Iceland Geosurvey performed micro-gravity measurements along some profiles in late January when the intrusion started near Thorbjörn and they repeated the measurements in late April. The results confirm the presence of intruded magma at depth. Therefore there is a reason to repeat the measurements again and it will be done in mid-summer.                                           

Weekly gas measurements at two sites near the area of the intrusion changes occasionally over time but the interpretation is still unclear. No chemical changes have been detected at the geothermal power plant in Svartsengi. However, measurements of the geothermal system reveal an increased permeability and increased fluid flow in the surrounding rock, which can be linked to the earthquake activity, inflation and uplift in the area, which triggered the creation of new cracks and opening of older ones. Processing of seismic data at the IMO suggests that permanent changes have occurred in the crust nearby Grindavík since the new year.

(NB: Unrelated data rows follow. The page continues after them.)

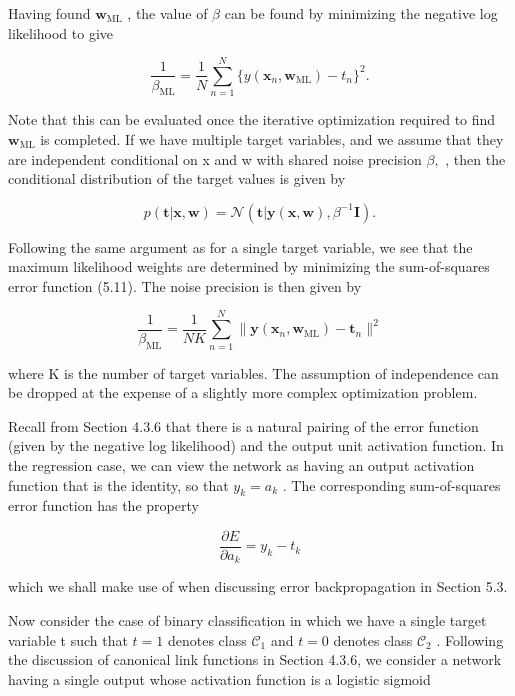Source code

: \documentclass[
  10
]{article}
\begin{document}
Having found \(\mathbf { w } _ { \mathrm { M L } }\) , the value of
\(\beta\) can be found by minimizing the negative log likelihood to give

\[
\frac {1}{\beta_ {\mathrm{ML}}} = \frac {1}{N} \sum_ {n = 1} ^ {N} \{y (\mathbf {x} _ {n}, \mathbf {w} _ {\mathrm{ML}}) - t _ {n} \} ^ {2}.\tag{5.15}
\]

Note that this can be evaluated once the iterative optimization required
to find \(\mathbf { w } _ { \mathrm { M L } }\) is completed. If we have
multiple target variables, and we assume that they are independent
conditional on x and w with shared noise precision \(\beta ,\) , then
the conditional distribution of the target values is given by

\[
p (\mathbf {t} | \mathbf {x}, \mathbf {w}) = \mathcal {N} \left(\mathbf {t} | \mathbf {y} (\mathbf {x}, \mathbf {w}), \beta^ {- 1} \mathbf {I}\right).\tag{5.16}
\]

Following the same argument as for a single target variable, we see that
the maximum likelihood weights are determined by minimizing the
sum-of-squares error function (5.11). The noise precision is then given
by

\[
\frac {1}{\beta_ {\mathrm{ML}}} = \frac {1}{N K} \sum_ {n = 1} ^ {N} \| \mathbf {y} (\mathbf {x} _ {n}, \mathbf {w} _ {\mathrm{ML}}) - \mathbf {t} _ {n} \| ^ {2}\tag{5.17}
\]

where K is the number of target variables. The assumption of
independence can be dropped at the expense of a slightly more complex
optimization problem.

Recall from Section 4.3.6 that there is a natural pairing of the error
function (given by the negative log likelihood) and the output unit
activation function. In the regression case, we can view the network as
having an output activation function that is the identity, so that
\(y _ { k } = a _ { k }\) . The corresponding sum-of-squares error
function has the property

\[
\frac {\partial E}{\partial a _ {k}} = y _ {k} - t _ {k}\tag{5.18}
\]

which we shall make use of when discussing error backpropagation in
Section 5.3.

Now consider the case of binary classification in which we have a single
target variable t such that \(t = 1\) denotes class
\(\mathcal { C } _ { 1 }\) and \(t = 0\) denotes class
\(\mathcal { C } _ { 2 }\) . Following the discussion of canonical link
functions in Section 4.3.6, we consider a network having a single output
whose activation function is a logistic sigmoid
\end{document}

The Icelandic Meteorological Office, together with the Institute of Earth Sciences, Iceland Geosurvey and HS-Orka will continue to monitor closely the developments in the Reykjanes peninsula.

Evidences that Grímsvötn volcano is getting ready for the next eruption

At the SAB meeting the status of Grímsvötn volcano was also discussed, as the Earth Science Institute and the Icelandic Meteorological Office had new measurements performed in the beginning of June.

During its active period, as it is since the eruption in 1996, Grímsvötn erupts on average each 5-10 years. The last eruption occurred in 2011 and it was a fairly large and powerful event. Between eruptions, the deformation data indicate the gradual accumulation of new magma at depth and the increased pressure in the system. In the last weeks scientists from the IMO measured SO2 in the southwest corner of the caldera in Grímsvötn, close to where the last eruptions in 2004 and 2011 took place. “This is the first time that we measure so much SO2 at a volcano in Iceland that is not in an eruptive phase and its presence is indicative of magma at shallow level”, says Melissa Anne Pfeffer, specialist at the IMO who participated in the trip on Vatnajökull in these last days. In addition to the high level of SO2, Melissa reports also that the area where geothermal activity can be detected at the surface of the volcano has notably increased.    

Specialist of the Icelandic Meteorological Office performing gas measurements in Grímsvötn in the recent days. This picture is taken nearby the place where the last eruption in 2011 took place. (Photo: IMO/Melissa Anne Pfeffer)                                                                                         

In 1953, Sigurður Þórarinsson suggested a correlation between jökulhlaup (glacial floods) and eruptions in Grímsvötn. When the pressure in the volcanic system is increased due to magma accumulation and if a large volume of water is stored in the lake, the pressure release following the removal of water during a flood could facilitate the magma rising to the surface and trigger, in this way, an eruption. This kind of scenario has occurred several times in Grímsvötn, the last time in 2004, but also in 1934 and 1922.

Chances of an eruption starting at the end of a glacial flood (jökulhlaups)

The current conditions of Grímsvötn volcano are such that the water level is rather high and the pressure in the magma chamber below the caldera has reached values comparable to those prior to the last eruption. Therefore, the possibility of an eruption triggered by a glacial flood, which could occur in the coming weeks or months, has to be considered. However, this may not be the case, and the next glacial flood may not lead to an eruption.

To discuss further the current status of Grimsvötn volcano and the latest observations, the Scientific Advisory Board will meet again on June 18.